Table of Contents
Please note that this guide has not been fundamentally changed from the original print version of the Finds Recording Guide (Geake 2001), written when the database contained just 8,800 non-numismatic records.
Introduction
Fasteners analogous to buttons dating before the medieval period are discussed by Read (2005); see also our own guide to recording Late Iron Age to Roman button-and-loop fasteners.
Egan and Pritchard (1991, 272, 278-280) summarise what is known about the earliest buttons in England, while Egan (2007, 151) noted that buttons became far more popular in the 15th century. Medieval lead-tin buttons such as Egan and Pritchard 1991, nos 1376-1382 seem rarely encountered outside urban contexts. More common examples are discussed below by period.

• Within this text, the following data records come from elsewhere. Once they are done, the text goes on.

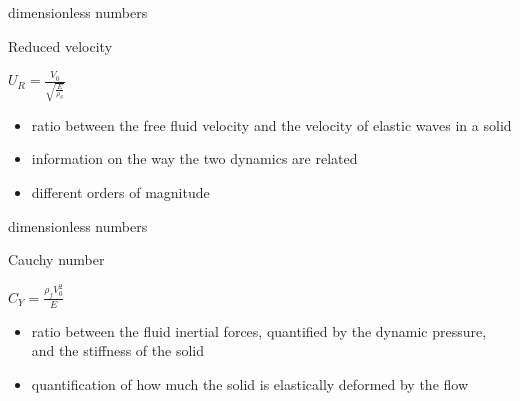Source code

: \documentclass[10pt,t]{beamer}
\begin{document}
\begin{frame}{dimensionless numbers}
\label{dimensionless}
\begin{exampleblock}{Reduced velocity}

\vspace{0.8cm}

\begin{center}
    $U_R = \frac{V_0}{\sqrt{\frac{E}{\rho_S}}}$
\end{center}


\end{exampleblock}


\begin{itemize}
    \item ratio between the free fluid velocity and the velocity of elastic waves in a solid
    \item information on the way the two dynamics are related
    \item different orders of magnitude
\end{itemize}

\end{frame}


\begin{frame}{dimensionless numbers}

\begin{exampleblock}{Cauchy number}

\begin{center}
    $C_Y = \frac{\rho_f V_0^2}{E}$
\end{center}


\end{exampleblock}

\vspace{0.8cm}

\begin{itemize}
    \item ratio between the fluid inertial forces, quantified by the dynamic pressure, and the stiffness of the solid
    \item quantification of how much the solid is elastically deformed by the flow
\end{itemize}

\vspace{0.8cm}

\hyperlink{addedmass}{}

\end{frame}
\end{document}
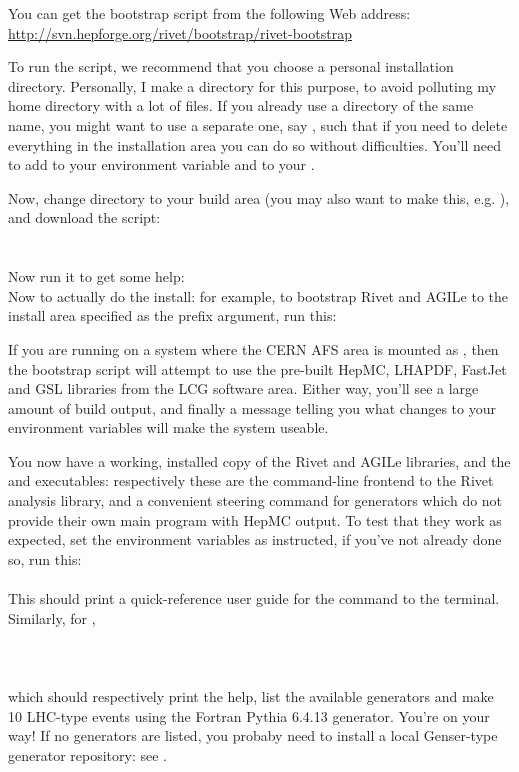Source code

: \documentclass{JHEP3}
\begin{document}
You can get the bootstrap script from the following Web address:
\url{http://svn.hepforge.org/rivet/bootstrap/rivet-bootstrap}

To run the script, we recommend that you choose a personal installation
directory. Personally, I make a  directory for this purpose, to
avoid polluting my home directory with a lot of files. If you already use a
directory of the same name, you might want to use a separate one, say
, such that if you need to delete everything in the
installation area you can do so without difficulties. You'll need to add
 to your  environment variable and
 to your .

Now, change directory to your build area (you may also want to make this,
e.g. ), and download the script:\\
\\
\\
Now run it to get some help:
\\
Now to actually do the install: for example, to bootstrap Rivet and AGILe 
to the install area specified as the prefix argument, run this:\\

If you are running on a system where the CERN AFS area is mounted as
, then the bootstrap script will attempt to use the pre-built
HepMC, LHAPDF, FastJet and GSL libraries from the LCG software area. Either way,
you'll see a large amount of build output, and finally a message telling you
what changes to your environment variables will make the system useable. 

You now have a working, installed copy of the Rivet and AGILe libraries, and the
 and  executables: respectively these are the
command-line frontend to the Rivet analysis library, and a convenient steering
command for generators which do not provide their own main program with HepMC
output. To test that they work as expected, set the environment variables as
instructed, if you've not already done so, run this:\\
\\
%
This should print a quick-reference user guide for the  command to
the terminal. Similarly, for ,\\
\\
\\
\\
which should respectively print the help, list the available generators and make
10 LHC-type events using the Fortran Pythia 6.4.13 generator. You're on your
way! If no generators are listed, you probaby need to install a local
Genser-type generator repository: see .
\end{document}
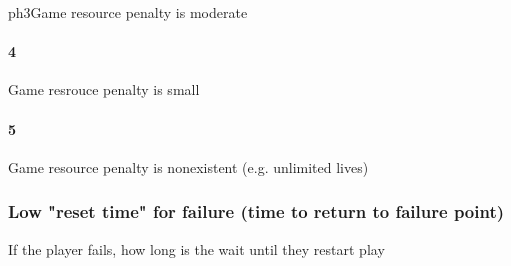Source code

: ph{3}Game resource penalty is moderate\paragraph{4}Game resrouce penalty is small\paragraph{5}Game resource penalty is nonexistent (e.g. unlimited lives)\subsubsection{Low "reset time" for failure (time to return to failure point)}If the player fails, how long is the wait until they restart play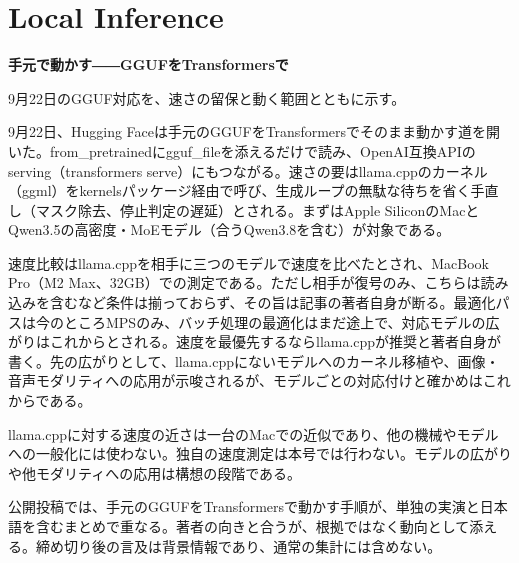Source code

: \section{Local Inference}
\begin{wideflow}
{\Large\bfseries 手元で動かす――GGUFをTransformersで}\par
\smallskip
{\color{SurveyMuted}9月22日のGGUF対応を、速さの留保と動く範囲とともに示す。}\par
\end{wideflow}

9月22日、Hugging Faceは手元のGGUFをTransformersでそのまま動かす道を開いた\cite{hfgguf}。from\_pretrainedにgguf\_fileを添えるだけで読み、OpenAI互換APIのserving（transformers serve）にもつながる。速さの要はllama.cppのカーネル（ggml）をkernelsパッケージ経由で呼び、生成ループの無駄な待ちを省く手直し（マスク除去、停止判定の遅延）とされる。まずはApple SiliconのMacとQwen3.5の高密度・MoEモデル（合うQwen3.8を含む）が対象である。

速度比較はllama.cppを相手に三つのモデルで速度を比べたとされ、MacBook Pro（M2 Max、32GB）での測定である。ただし相手が復号のみ、こちらは読み込みを含むなど条件は揃っておらず、その旨は記事の著者自身が断る。最適化パスは今のところMPSのみ、バッチ処理の最適化はまだ途上で、対応モデルの広がりはこれからとされる。速度を最優先するならllama.cppが推奨と著者自身が書く。先の広がりとして、llama.cppにないモデルへのカーネル移植や、画像・音声モダリティへの応用が示唆されるが、モデルごとの対応付けと確かめはこれからである。

\begin{claimboundary}[資料と評価の境界]
llama.cppに対する速度の近さは一台のMacでの近似であり、他の機械やモデルへの一般化には使わない。独自の速度測定は本号では行わない。モデルの広がりや他モダリティへの応用は構想の段階である。
\end{claimboundary}

\begin{communitynote}
公開投稿では、手元のGGUFをTransformersで動かす手順が、単独の実演\cite{w39x-c3-walkthrough}と日本語を含むまとめ\cite{w39x-c3-jp,w39x-c3-summary}で重なる。著者の向きと合うが、根拠ではなく動向として添える。締め切り後の言及は背景情報であり、通常の集計には含めない。
\end{communitynote}
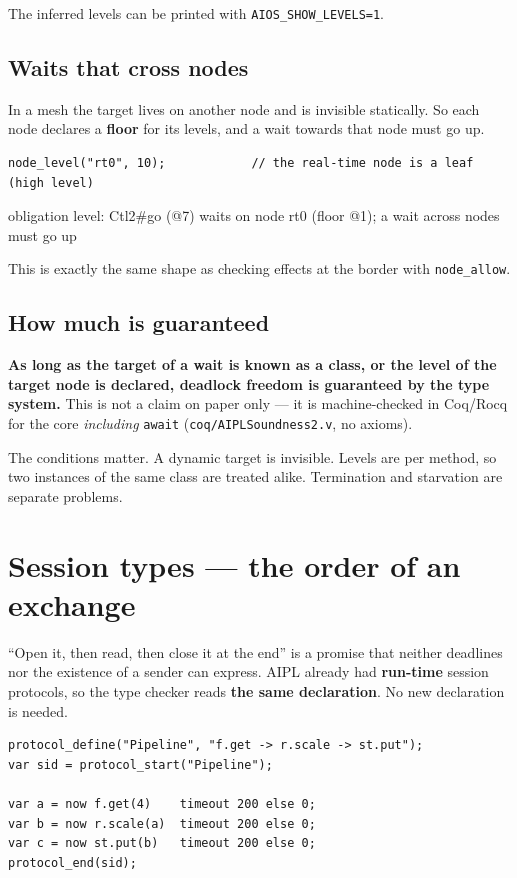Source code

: \documentclass[11pt,a4paper]{article}
\begin{document}
The inferred levels can be printed with \texttt{AIOS\_SHOW\_LEVELS=1}.

\subsection{Waits that cross nodes}

In a mesh the target lives on another node and is invisible statically. So each
node declares a \textbf{floor} for its levels, and a wait towards that node
must go up.

\begin{lstlisting}
node_level("rt0", 10);            // the real-time node is a leaf (high level)
\end{lstlisting}

\begin{term}
obligation level: Ctl2#go (@7) waits on node rt0 (floor @1);
                  a wait across nodes must go up
\end{term}

This is exactly the same shape as checking effects at the border with
\texttt{node\_allow}.

\subsection{How much is guaranteed}

\textbf{As long as the target of a wait is known as a class, or the level of the
target node is declared, deadlock freedom is guaranteed by the type system.}
This is not a claim on paper only --- it is machine-checked in Coq/Rocq for the
core \emph{including} \texttt{await} (\texttt{coq/AIPLSoundness2.v}, no axioms).

The conditions matter. A dynamic target is invisible. Levels are per method, so
two instances of the same class are treated alike. Termination and starvation
are separate problems.

\section{Session types --- the order of an exchange}
\label{sec:session}

``Open it, then read, then close it at the end'' is a promise that neither
deadlines nor the existence of a sender can express. AIPL already had
\textbf{run-time} session protocols, so the type checker reads
\textbf{the same declaration}. No new declaration is needed.

\begin{lstlisting}
protocol_define("Pipeline", "f.get -> r.scale -> st.put");
var sid = protocol_start("Pipeline");

var a = now f.get(4)    timeout 200 else 0;
var b = now r.scale(a)  timeout 200 else 0;
var c = now st.put(b)   timeout 200 else 0;
protocol_end(sid);
\end{lstlisting}
\end{document}
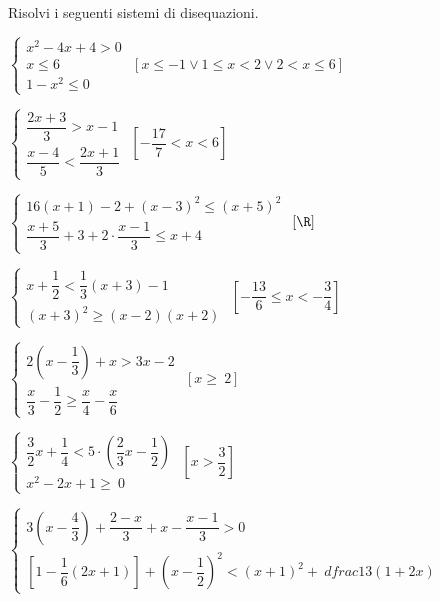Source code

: \begin{esercizio}[*]
 \label{ese:21.41}
 Risolvi i seguenti sistemi di disequazioni.
 \begin{enumeratea}
\item \(\left\{\begin{array}{l}x^2-4x+4>0\\x\le 6\\1-x^2\le 
0\end{array}\right.\)
 \hfill \(\left[x\le -1\vee 1\le x<2\vee 2<x\le 6\right]\)
\item { \(\left\{\begin{array}{l}
\dfrac{2x+3}{3}>x-1\\
\dfrac{x-4}{5}<\dfrac{2x+1}{3}
\end{array}\right.\)}
 \hfill \(\left[-{\dfrac{17}{7}}<x<6\right]\)
\item { \(\left\{\begin{array}{l}
16(x+1)-2+(x-3)^{2}\le(x+5)^{2}\\
\dfrac{x+5}{3}+3+2\cdot\dfrac{x-1}{3}\le x+4
\end{array}\right.\)}
 \hfill \(\left[\R\right]\)
\item \(\left\{\begin{array}{l}
x+\dfrac{1}{2}<\dfrac{1}{3}(x+3)-1\\
(x+3)^{2}\ge (x-2)(x+2)
\end{array}\right.\)
 \hfill \(\left[-{\dfrac{13}{6}}\le x<-{\dfrac{3}{4}}\right]\)
\item { \(\left\{\begin{array}{l}
2\left(x-\dfrac{1}{3}\right)+x>3x-2\\
\dfrac{x}{3}-\dfrac{1}{2}\ge \dfrac{x}{4}-\dfrac{x}{6}
  \end{array}\right.\)}
 \hfill \(\left[x\ge~2\right]\)
\item \(\left\{\begin{array}{l}
  \dfrac{3}{2}x+\dfrac{1}{4}<5\cdot\left(\dfrac{2}{3}x-\dfrac{1}{2}\right)\\
  x^2-2x+1\ge~0
\end{array}\right.\)
 \hfill \(\left[x>\dfrac{3}{2}\right]\)
\item { \(\left\{\begin{array}{l}
3\left(x-\dfrac{4}{3}\right)+\dfrac{2-x}{3}+x-\dfrac{x-1}{3}>0\\
\left[1-\dfrac{1}{6}(2x+1)\right]+\left(x-\dfrac{1}{2}\right)^{2}<(x+1)^{2}+\
dfrac{1}{3}(1+2x)
   \end{array}\right.\)}

\end{enumeratea}
\end{esercizio}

PAS object type to be used
Use BUTTON
Terms to use in the description
The parts of a button are the front, the back and the loop. The front and the back sometimes need to be described together; if so, call them the ‘head’. Sometimes the front is decorated with a small, central boss; don’t call it a raised dot, pimple, or nipple. Sometimes the loop is better described as a large perforated lug.
Cast lead-tin buttons such as (Egan and Pritchard 1991) nos 1376-1382 from London seem rarely encountered outside urban contexts (although there are some at Meols (Egan 2007, 151)). Small solid copper-alloy buttons with a tin coating and a separate wire loop are known from the mid 13th century (ceramic phase 8) onwards.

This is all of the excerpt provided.